__Exercise aim__.
Retype the whole listing exactly. Leave out pictures.
___
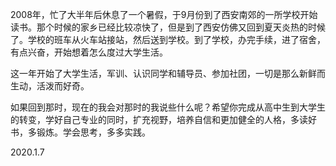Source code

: 2008年，忙了大半年后休息了一个暑假，于9月份到了西安南郊的一所学校开始读书。那个时候的家乡已经比较凉快了，但是到了西安仿佛又回到夏天炎热的时候了。学校的班车从火车站接站，然后送到学校。到了学校，办完手续，进了宿舍，有点兴奋，开始想着怎么度过大学生活。

这一年开始了大学生活，军训、认识同学和辅导员、参加社团，一切是那么新鲜而生动，活泼而好奇。

如果回到那时，现在的我会对那时的我说些什么呢？希望你完成从高中生到大学生的转变，学好自己专业的同时，扩充视野，培养自信和更加健全的人格，多读好书，多锻炼。学会思考，多多实践。

2020.1.7
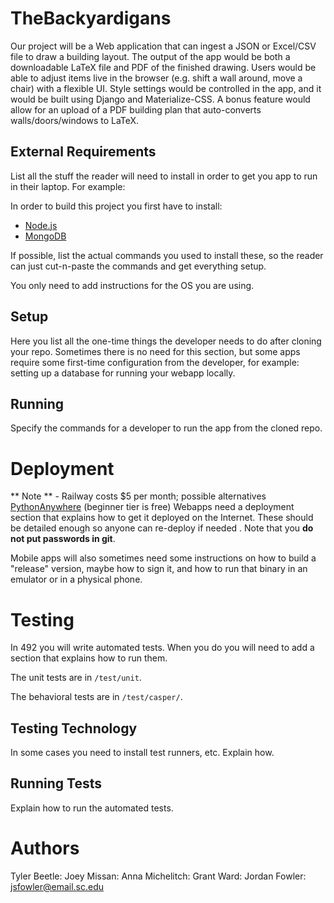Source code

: # TheBackyardigans

Our project will be a Web application that can ingest a JSON or Excel/CSV file to draw a building layout. The output of the app would be both a downloadable LaTeX file and PDF of the finished drawing. Users would be able to adjust items live in the browser (e.g. shift a wall around, move a chair) with a flexible UI. Style settings would be controlled in the app, and it would be built using Django and Materialize-CSS. A bonus feature would allow for an upload of a PDF building plan that auto-converts walls/doors/windows to LaTeX.

## External Requirements

List all the stuff the reader will need to install in order to get you app to
run in their laptop. For example:

In order to build this project you first have to install:

- [Node.js](https://nodejs.org/en/)
- [MongoDB](https://www.mongodb.com/)

If possible, list the actual commands you used to install these, so the reader
can just cut-n-paste the commands and get everything setup.

You only need to add instructions for the OS you are using.

## Setup

Here you list all the one-time things the developer needs to do after cloning
your repo. Sometimes there is no need for this section, but some apps require
some first-time configuration from the developer, for example: setting up a
database for running your webapp locally.

## Running

Specify the commands for a developer to run the app from the cloned repo.

# Deployment

** Note ** - Railway costs $5 per month; possible alternatives [PythonAnywhere](https://www.pythonanywhere.com/) (beginner tier is free)
Webapps need a deployment section that explains how to get it deployed on the
Internet. These should be detailed enough so anyone can re-deploy if needed
. Note that you **do not put passwords in git**.

Mobile apps will also sometimes need some instructions on how to build a
"release" version, maybe how to sign it, and how to run that binary in an
emulator or in a physical phone.

# Testing

In 492 you will write automated tests. When you do you will need to add a
section that explains how to run them.

The unit tests are in `/test/unit`.

The behavioral tests are in `/test/casper/`.

## Testing Technology

In some cases you need to install test runners, etc. Explain how.

## Running Tests

Explain how to run the automated tests.

# Authors

Tyler Beetle:
Joey Missan:
Anna Michelitch:
Grant Ward:
Jordan Fowler: jsfowler@email.sc.edu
___
__Response below__.
Source code

: 2008年，忙了大半年后休息了一个暑假，于9月份到了西安南郊的一所学校开始读书。那个时候的家乡已经比较凉快了，但是到了西安仿佛又回到夏天炎热的时候了。学校的班车从火车站接站，然后送到学校。到了学校，办完手续，进了宿舍，有点兴奋，开始想着怎么度过大学生活。

这一年开始了大学生活，军训、认识同学和辅导员、参加社团，一切是那么新鲜而生动，活泼而好奇。

如果回到那时，现在的我会对那时的我说些什么呢？希望你完成从高中生到大学生的转变，学好自己专业的同时，扩充视野，培养自信和更加健全的人格，多读好书，多锻炼。学会思考，多多实践。

2020.1.7
Source code

: # TheBackyardigans

Our project will be a Web application that can ingest a JSON or Excel/CSV file to draw a building layout. The output of the app would be both a downloadable LaTeX file and PDF of the finished drawing. Users would be able to adjust items live in the browser (e.g. shift a wall around, move a chair) with a flexible UI. Style settings would be controlled in the app, and it would be built using Django and Materialize-CSS. A bonus feature would allow for an upload of a PDF building plan that auto-converts walls/doors/windows to LaTeX.

## External Requirements

List all the stuff the reader will need to install in order to get you app to
run in their laptop. For example:

In order to build this project you first have to install:

- [Node.js](https://nodejs.org/en/)
- [MongoDB](https://www.mongodb.com/)

If possible, list the actual commands you used to install these, so the reader
can just cut-n-paste the commands and get everything setup.

You only need to add instructions for the OS you are using.

## Setup

Here you list all the one-time things the developer needs to do after cloning
your repo. Sometimes there is no need for this section, but some apps require
some first-time configuration from the developer, for example: setting up a
database for running your webapp locally.

## Running

Specify the commands for a developer to run the app from the cloned repo.

# Deployment

** Note ** - Railway costs $5 per month; possible alternatives [PythonAnywhere](https://www.pythonanywhere.com/) (beginner tier is free)
Webapps need a deployment section that explains how to get it deployed on the
Internet. These should be detailed enough so anyone can re-deploy if needed
. Note that you **do not put passwords in git**.

Mobile apps will also sometimes need some instructions on how to build a
"release" version, maybe how to sign it, and how to run that binary in an
emulator or in a physical phone.

# Testing

In 492 you will write automated tests. When you do you will need to add a
section that explains how to run them.

The unit tests are in `/test/unit`.

The behavioral tests are in `/test/casper/`.

## Testing Technology

In some cases you need to install test runners, etc. Explain how.

## Running Tests

Explain how to run the automated tests.

# Authors

Tyler Beetle:
Joey Missan:
Anna Michelitch:
Grant Ward:
Jordan Fowler: jsfowler@email.sc.edu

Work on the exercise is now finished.